Tela: Pão da Vida (O Milagre dos Cinco Pães) - 2022 - Andrei Mironov (CC BY-SA 4.0) |
O Padre Júlio Lancellotti, da Pastoral do Povo da Rua da Arquidiocese de São Paulo, dividiu nesta semana com seus seguidores que vem sendo perseguido justamente por pessoas que se dizem católicas. Entre elas, de acordo com o Instagram do sacerdote, estão: Ângela, "católica missionária, pregadora da comunidade Canção Nova"; Pablo, "missionário, cantor e compositor católico"; Camila, "pregadora católica, catequista, pró-vida e tradismatica", e Eudes, "missionário católico há mais de 15 anos". Padre Júlio não divulgou o teor dos ataques - todos aparentemente virtuais -, mas qualificou-os de desumanos.
Chamou-me a atenção a maneira como todos se descrevem em seus perfis no Instagram. Especialmente, o "tradismatica" de Camila - provavelmente, uma junção de tradicionalista com carismática (vá saber...).

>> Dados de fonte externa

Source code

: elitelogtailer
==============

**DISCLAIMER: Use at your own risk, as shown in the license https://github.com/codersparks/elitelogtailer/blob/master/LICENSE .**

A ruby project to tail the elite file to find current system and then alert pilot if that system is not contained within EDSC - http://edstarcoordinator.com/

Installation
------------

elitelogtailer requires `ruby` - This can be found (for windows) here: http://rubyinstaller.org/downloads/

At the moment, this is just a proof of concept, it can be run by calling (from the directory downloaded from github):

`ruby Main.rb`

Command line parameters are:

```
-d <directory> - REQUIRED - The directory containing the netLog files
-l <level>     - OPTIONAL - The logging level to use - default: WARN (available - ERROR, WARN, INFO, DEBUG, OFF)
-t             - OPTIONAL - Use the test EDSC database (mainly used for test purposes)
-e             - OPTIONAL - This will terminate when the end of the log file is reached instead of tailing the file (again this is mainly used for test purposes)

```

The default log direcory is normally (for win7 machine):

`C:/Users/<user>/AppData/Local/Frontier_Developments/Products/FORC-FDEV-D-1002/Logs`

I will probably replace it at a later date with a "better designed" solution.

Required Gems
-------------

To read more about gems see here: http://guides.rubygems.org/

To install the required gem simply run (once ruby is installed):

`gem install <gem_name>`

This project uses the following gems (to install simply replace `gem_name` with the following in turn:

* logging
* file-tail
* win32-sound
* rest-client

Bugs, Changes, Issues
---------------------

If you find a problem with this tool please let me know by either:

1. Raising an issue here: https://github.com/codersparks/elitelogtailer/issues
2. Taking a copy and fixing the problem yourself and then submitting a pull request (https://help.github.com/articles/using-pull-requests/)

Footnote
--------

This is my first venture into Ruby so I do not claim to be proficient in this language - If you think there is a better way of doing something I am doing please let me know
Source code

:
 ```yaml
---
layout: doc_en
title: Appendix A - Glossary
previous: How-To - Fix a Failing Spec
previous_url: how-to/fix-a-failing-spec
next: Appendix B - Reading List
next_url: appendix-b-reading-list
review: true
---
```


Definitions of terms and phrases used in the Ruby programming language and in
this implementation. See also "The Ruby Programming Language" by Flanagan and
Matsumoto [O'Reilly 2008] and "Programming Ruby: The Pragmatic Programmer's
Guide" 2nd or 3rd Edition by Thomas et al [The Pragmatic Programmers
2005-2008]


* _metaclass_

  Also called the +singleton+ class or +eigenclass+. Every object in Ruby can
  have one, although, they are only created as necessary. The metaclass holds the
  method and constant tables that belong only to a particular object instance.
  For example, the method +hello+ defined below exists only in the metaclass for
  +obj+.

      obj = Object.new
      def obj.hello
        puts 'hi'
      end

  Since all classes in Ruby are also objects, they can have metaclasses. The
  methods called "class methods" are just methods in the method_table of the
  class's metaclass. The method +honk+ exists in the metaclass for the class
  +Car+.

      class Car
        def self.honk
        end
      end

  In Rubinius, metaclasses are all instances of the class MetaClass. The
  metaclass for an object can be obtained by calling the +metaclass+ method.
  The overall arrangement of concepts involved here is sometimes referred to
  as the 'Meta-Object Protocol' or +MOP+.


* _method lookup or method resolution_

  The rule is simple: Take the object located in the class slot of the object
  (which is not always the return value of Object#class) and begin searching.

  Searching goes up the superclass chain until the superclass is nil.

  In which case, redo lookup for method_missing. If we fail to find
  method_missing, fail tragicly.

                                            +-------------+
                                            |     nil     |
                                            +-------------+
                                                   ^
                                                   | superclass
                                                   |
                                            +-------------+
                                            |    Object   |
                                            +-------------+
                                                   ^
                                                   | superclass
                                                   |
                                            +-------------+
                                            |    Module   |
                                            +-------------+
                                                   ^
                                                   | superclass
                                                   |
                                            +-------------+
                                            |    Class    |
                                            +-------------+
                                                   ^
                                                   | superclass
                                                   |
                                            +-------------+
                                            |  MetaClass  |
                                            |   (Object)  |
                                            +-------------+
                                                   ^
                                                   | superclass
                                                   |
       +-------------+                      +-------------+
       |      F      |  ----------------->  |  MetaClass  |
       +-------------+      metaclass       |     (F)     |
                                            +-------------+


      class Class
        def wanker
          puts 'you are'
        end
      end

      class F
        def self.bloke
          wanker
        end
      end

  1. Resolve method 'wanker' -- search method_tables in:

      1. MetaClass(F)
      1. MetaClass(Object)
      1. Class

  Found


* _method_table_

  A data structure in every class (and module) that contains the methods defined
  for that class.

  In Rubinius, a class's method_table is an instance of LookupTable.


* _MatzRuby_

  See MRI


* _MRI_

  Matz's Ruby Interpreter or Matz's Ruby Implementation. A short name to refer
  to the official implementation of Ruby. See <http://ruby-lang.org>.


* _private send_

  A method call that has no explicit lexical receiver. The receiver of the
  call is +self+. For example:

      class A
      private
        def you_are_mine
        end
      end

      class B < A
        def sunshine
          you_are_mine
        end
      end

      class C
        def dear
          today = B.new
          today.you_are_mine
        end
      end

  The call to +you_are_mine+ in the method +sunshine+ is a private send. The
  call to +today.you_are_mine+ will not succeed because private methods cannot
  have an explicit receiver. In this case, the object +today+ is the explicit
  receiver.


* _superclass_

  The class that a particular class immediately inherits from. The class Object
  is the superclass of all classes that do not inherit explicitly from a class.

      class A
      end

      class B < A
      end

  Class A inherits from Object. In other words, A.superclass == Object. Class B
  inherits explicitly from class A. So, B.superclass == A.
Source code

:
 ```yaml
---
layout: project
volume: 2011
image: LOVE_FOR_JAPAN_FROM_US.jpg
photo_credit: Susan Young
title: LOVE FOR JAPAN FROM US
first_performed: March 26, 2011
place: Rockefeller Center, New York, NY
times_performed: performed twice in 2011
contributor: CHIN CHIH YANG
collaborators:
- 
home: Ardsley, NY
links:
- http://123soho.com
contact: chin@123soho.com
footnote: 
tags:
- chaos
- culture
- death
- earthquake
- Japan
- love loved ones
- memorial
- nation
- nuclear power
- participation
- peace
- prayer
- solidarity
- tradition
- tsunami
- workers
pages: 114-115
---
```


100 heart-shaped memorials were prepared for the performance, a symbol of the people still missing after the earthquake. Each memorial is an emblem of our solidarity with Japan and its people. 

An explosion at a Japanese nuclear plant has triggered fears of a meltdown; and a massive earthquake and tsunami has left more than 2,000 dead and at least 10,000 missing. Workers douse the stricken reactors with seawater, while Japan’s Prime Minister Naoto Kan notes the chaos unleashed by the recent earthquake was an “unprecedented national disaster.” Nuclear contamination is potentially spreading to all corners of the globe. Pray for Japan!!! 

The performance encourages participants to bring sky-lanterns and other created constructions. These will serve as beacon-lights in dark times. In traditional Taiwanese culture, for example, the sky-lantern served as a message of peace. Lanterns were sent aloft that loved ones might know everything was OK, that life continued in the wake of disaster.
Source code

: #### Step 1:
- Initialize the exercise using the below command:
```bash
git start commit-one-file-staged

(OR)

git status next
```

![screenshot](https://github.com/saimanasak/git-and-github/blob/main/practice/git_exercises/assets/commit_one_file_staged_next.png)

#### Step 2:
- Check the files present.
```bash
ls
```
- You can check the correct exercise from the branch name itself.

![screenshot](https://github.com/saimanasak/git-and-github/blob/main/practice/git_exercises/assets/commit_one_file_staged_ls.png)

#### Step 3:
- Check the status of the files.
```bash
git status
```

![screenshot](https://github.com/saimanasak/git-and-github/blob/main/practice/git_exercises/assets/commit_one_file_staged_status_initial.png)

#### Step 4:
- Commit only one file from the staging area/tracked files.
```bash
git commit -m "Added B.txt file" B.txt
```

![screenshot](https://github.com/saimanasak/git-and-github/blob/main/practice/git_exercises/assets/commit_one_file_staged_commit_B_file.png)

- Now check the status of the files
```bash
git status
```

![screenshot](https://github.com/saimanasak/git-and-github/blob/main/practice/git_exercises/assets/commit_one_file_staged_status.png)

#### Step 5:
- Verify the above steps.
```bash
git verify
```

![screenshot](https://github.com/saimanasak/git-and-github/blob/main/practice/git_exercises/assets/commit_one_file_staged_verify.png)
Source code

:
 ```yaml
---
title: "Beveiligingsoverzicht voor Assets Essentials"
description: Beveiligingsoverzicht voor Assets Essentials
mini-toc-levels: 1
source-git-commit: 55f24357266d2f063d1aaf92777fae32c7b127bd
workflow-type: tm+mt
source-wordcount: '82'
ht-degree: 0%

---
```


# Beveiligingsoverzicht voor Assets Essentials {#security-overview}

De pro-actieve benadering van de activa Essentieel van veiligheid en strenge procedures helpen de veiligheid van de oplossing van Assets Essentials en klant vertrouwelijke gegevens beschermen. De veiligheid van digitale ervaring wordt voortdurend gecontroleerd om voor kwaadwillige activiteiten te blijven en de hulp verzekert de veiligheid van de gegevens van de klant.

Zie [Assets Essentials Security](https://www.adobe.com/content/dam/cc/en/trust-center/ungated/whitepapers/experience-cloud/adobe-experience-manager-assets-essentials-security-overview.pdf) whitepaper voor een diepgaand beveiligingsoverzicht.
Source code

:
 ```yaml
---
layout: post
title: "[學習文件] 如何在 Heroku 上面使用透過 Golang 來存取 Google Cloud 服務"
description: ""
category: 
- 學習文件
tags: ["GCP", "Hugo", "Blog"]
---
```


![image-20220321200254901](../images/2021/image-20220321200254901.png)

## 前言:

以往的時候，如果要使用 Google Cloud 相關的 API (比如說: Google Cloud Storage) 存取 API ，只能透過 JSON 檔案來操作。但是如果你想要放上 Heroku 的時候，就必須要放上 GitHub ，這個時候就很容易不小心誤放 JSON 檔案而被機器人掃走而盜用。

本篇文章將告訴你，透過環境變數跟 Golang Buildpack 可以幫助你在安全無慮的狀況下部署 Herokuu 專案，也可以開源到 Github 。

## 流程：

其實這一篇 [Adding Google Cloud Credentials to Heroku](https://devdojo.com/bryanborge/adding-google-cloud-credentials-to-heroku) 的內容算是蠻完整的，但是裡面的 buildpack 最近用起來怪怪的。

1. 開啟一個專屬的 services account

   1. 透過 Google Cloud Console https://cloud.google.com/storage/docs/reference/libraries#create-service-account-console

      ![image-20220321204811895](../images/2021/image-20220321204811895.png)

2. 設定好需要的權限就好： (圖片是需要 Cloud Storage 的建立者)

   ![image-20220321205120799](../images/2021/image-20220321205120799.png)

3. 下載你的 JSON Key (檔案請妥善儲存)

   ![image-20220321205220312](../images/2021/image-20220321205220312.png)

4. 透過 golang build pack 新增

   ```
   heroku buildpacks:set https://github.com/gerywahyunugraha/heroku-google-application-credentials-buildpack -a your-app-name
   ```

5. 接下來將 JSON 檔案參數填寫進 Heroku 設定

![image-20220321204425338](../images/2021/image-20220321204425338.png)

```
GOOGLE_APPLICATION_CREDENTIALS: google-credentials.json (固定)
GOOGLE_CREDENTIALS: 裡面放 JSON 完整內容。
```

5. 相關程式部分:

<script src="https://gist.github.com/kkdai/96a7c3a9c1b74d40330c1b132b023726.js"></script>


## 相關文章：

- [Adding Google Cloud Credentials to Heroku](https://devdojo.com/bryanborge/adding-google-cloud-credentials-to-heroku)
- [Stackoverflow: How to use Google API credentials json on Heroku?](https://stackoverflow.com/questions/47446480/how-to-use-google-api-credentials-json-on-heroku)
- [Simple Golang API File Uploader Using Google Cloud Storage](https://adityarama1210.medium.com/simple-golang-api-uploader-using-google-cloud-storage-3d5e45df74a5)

Os quatro autodeclarados católicos passaram-me uma impressão de soberba, como se soubessem o que é ser católico De Verdade, como se merecessem um lugar de VIP nos céus. Lembrei-me das instâncias da mãe dos filhos de Zebedeu junto a Jesus, para que Ele ordenasse que Tiago Maior e João se assentassem bem a Seu lado no Reino. Como se isso chancelasse que os dois eram mais importantes do que os demais discípulos. Ante a indignação destes, porém, Jesus esclareceu: "Quem de vocês quiser tornar-se grande, seja aquele que serve a vocês. E quem de vocês quiser ser o primeiro, seja o servo de vocês".
É sintomático que, porque segue à risca essa orientação de Jesus, Padre Júlio seja tão perseguido. Desde 1985, há quase quatro décadas, ele distribui café da manhã, itens de higiene pessoal, roupas e até livros para os moradores de rua. Diariamente. É um católico que, antes de Jorge Mario Bergoglio se tornar Papa Francisco e criar a Igreja em Saída (saída do centro para a periferia das cidades e do mundo), já atuava além do altar, junto aos pobres. Junto àqueles entre os quais Jesus fez questão de circular.
Para alguns católicos, função de padre é salvar almas, e não vidas. É falar do pós-morte, da Eternidade, e não do presente. É cuidar da parte espiritual, em vez de se embrenhar em assuntos da carne, como a fome. Ainda bem que, mesmo a contragosto de alguns, a Igreja Católica é plural e nela não cabem só os que pensam que assunto de padre é "vida eterna". Nela, também tem espaço para os que, como Jesus, vieram para dar o pão num café da manhã numa rua de São Paulo. Padre Júlio veio para servir.